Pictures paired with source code

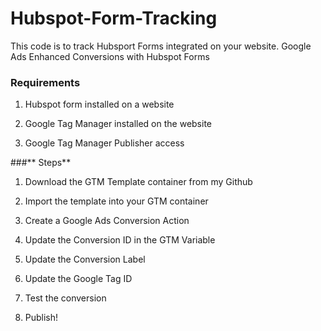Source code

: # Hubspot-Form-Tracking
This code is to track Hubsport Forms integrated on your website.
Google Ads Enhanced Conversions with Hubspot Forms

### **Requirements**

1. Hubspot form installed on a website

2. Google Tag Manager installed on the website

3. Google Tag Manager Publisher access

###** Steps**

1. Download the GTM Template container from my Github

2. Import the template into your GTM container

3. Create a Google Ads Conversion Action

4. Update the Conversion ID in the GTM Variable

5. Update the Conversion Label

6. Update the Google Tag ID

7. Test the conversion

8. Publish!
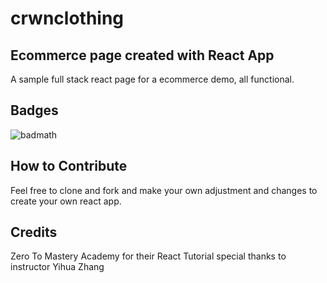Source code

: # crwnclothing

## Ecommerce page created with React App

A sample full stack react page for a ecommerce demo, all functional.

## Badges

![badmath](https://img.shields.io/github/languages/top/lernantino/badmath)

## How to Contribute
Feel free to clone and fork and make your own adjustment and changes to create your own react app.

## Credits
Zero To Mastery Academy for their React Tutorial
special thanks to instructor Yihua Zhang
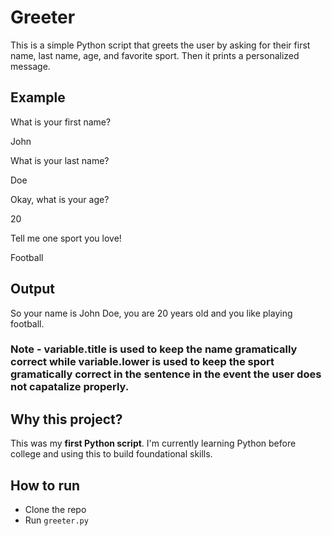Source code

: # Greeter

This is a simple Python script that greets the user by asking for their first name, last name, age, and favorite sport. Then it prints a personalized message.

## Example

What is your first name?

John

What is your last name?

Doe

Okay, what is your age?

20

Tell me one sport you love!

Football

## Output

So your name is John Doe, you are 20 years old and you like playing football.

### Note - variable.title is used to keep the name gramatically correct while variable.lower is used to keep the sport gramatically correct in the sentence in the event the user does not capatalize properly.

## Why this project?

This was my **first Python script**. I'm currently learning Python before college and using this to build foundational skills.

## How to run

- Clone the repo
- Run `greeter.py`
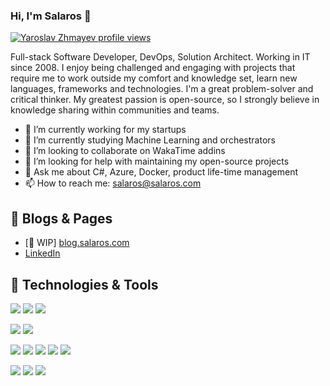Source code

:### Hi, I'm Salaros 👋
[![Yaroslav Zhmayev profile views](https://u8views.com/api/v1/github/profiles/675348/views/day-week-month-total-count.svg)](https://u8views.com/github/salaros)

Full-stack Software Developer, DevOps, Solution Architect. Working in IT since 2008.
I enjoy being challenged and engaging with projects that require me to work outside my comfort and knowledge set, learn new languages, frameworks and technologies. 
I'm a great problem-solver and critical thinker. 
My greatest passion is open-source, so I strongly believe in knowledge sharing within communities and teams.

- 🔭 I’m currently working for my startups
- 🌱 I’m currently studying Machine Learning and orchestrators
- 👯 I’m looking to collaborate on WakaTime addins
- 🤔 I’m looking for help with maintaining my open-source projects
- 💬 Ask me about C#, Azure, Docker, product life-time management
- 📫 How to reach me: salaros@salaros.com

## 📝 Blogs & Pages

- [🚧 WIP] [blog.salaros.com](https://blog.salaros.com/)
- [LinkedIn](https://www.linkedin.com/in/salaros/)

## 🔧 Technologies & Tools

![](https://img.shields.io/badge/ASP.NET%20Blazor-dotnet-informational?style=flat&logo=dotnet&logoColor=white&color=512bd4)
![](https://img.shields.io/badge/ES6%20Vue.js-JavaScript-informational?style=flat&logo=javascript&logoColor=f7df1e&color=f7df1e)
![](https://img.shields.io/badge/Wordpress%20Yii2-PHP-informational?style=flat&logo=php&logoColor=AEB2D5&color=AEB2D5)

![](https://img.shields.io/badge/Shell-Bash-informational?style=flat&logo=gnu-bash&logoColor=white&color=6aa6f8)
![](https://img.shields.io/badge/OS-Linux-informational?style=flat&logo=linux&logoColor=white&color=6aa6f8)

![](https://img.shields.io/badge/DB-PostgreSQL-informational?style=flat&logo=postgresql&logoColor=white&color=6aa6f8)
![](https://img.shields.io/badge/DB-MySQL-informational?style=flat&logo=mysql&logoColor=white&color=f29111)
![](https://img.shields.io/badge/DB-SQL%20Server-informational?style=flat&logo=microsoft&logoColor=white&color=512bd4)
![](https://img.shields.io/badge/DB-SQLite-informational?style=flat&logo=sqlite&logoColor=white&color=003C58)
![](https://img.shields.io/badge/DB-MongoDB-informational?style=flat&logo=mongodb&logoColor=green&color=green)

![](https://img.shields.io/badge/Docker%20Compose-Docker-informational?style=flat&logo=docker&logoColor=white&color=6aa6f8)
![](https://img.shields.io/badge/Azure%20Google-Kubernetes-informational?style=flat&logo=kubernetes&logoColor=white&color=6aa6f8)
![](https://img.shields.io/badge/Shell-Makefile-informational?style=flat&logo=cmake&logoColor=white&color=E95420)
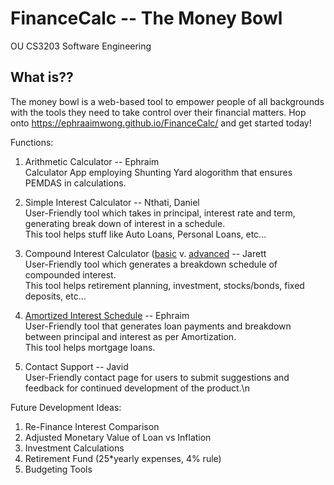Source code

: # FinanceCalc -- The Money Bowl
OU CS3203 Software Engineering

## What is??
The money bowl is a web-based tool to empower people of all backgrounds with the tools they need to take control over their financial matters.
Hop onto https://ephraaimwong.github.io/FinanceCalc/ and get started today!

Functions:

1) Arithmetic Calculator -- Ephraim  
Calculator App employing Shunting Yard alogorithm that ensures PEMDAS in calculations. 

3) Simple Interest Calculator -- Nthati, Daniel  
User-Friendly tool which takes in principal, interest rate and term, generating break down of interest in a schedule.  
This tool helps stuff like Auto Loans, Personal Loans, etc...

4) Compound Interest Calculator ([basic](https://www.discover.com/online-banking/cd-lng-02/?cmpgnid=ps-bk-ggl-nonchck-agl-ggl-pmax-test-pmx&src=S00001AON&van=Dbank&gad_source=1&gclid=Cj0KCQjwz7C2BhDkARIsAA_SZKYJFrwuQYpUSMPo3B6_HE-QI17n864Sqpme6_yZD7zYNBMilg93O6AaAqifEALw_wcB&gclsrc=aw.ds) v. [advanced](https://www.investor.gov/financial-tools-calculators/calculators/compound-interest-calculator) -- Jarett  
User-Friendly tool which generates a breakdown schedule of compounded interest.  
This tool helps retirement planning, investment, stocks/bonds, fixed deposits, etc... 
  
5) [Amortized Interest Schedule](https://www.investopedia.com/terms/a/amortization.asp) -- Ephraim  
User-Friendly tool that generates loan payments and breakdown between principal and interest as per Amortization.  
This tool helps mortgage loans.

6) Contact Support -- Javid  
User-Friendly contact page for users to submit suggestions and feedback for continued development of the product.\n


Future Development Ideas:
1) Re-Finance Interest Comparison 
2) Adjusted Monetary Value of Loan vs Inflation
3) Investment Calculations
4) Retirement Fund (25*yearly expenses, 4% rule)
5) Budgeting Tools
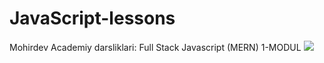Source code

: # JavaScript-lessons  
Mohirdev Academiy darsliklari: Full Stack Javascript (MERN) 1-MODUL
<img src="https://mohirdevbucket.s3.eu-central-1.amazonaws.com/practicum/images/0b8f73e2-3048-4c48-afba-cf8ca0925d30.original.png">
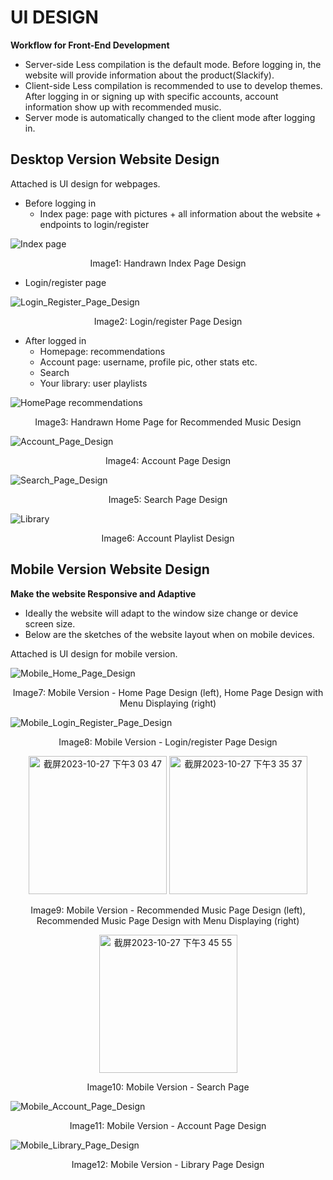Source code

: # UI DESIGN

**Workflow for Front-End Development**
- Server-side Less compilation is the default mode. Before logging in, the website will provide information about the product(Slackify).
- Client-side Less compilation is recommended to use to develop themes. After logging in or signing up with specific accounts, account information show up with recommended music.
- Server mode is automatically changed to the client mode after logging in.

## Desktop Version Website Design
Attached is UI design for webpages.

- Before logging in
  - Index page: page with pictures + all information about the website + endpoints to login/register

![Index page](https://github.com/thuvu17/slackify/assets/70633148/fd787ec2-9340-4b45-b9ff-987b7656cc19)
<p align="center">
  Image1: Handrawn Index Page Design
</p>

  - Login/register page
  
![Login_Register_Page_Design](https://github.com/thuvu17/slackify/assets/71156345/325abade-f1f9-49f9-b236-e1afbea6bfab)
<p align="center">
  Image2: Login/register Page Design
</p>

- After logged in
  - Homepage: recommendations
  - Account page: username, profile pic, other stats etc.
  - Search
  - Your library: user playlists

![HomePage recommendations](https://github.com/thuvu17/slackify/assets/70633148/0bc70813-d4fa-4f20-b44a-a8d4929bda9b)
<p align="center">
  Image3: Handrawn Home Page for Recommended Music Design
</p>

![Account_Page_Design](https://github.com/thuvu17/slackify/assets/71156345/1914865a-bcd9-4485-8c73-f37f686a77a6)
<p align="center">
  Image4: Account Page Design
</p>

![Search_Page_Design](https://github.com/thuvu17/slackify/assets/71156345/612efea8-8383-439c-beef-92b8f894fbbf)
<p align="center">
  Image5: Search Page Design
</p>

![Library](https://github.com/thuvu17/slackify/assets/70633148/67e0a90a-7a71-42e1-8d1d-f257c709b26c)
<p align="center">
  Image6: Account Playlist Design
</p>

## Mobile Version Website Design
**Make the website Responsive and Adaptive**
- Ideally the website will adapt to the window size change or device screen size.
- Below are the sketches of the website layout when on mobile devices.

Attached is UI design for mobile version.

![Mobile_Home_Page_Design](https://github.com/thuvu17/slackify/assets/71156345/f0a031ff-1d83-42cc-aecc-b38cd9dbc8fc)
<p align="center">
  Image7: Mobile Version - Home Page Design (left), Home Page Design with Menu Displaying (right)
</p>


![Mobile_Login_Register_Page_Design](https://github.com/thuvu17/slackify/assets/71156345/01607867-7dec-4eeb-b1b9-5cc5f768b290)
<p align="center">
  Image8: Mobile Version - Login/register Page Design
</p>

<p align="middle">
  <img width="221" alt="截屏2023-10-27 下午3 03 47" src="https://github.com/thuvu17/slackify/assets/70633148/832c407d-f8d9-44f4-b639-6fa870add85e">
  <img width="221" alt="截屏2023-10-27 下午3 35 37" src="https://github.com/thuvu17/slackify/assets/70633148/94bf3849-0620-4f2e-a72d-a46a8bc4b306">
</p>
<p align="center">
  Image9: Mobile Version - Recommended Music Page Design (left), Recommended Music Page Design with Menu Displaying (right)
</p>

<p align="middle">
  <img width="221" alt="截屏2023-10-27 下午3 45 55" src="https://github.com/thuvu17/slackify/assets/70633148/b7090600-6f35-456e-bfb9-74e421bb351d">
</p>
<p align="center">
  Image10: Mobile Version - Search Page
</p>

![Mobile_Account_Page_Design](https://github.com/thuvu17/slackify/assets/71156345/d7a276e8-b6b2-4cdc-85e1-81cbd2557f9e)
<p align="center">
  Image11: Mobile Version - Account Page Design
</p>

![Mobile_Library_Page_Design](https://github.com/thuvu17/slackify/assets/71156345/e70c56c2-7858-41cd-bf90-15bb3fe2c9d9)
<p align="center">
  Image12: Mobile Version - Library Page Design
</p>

EXERCISE: From the records above, pull every line that has the string "white" and copy it.

RESULT BELOW:
![](https://img.shields.io/badge/ASP.NET%20Blazor-dotnet-informational?style=flat&logo=dotnet&logoColor=white&color=512bd4)
![](https://img.shields.io/badge/Shell-Bash-informational?style=flat&logo=gnu-bash&logoColor=white&color=6aa6f8)
![](https://img.shields.io/badge/OS-Linux-informational?style=flat&logo=linux&logoColor=white&color=6aa6f8)
![](https://img.shields.io/badge/DB-PostgreSQL-informational?style=flat&logo=postgresql&logoColor=white&color=6aa6f8)
![](https://img.shields.io/badge/DB-MySQL-informational?style=flat&logo=mysql&logoColor=white&color=f29111)
![](https://img.shields.io/badge/DB-SQL%20Server-informational?style=flat&logo=microsoft&logoColor=white&color=512bd4)
![](https://img.shields.io/badge/DB-SQLite-informational?style=flat&logo=sqlite&logoColor=white&color=003C58)
![](https://img.shields.io/badge/Docker%20Compose-Docker-informational?style=flat&logo=docker&logoColor=white&color=6aa6f8)
![](https://img.shields.io/badge/Azure%20Google-Kubernetes-informational?style=flat&logo=kubernetes&logoColor=white&color=6aa6f8)
![](https://img.shields.io/badge/Shell-Makefile-informational?style=flat&logo=cmake&logoColor=white&color=E95420)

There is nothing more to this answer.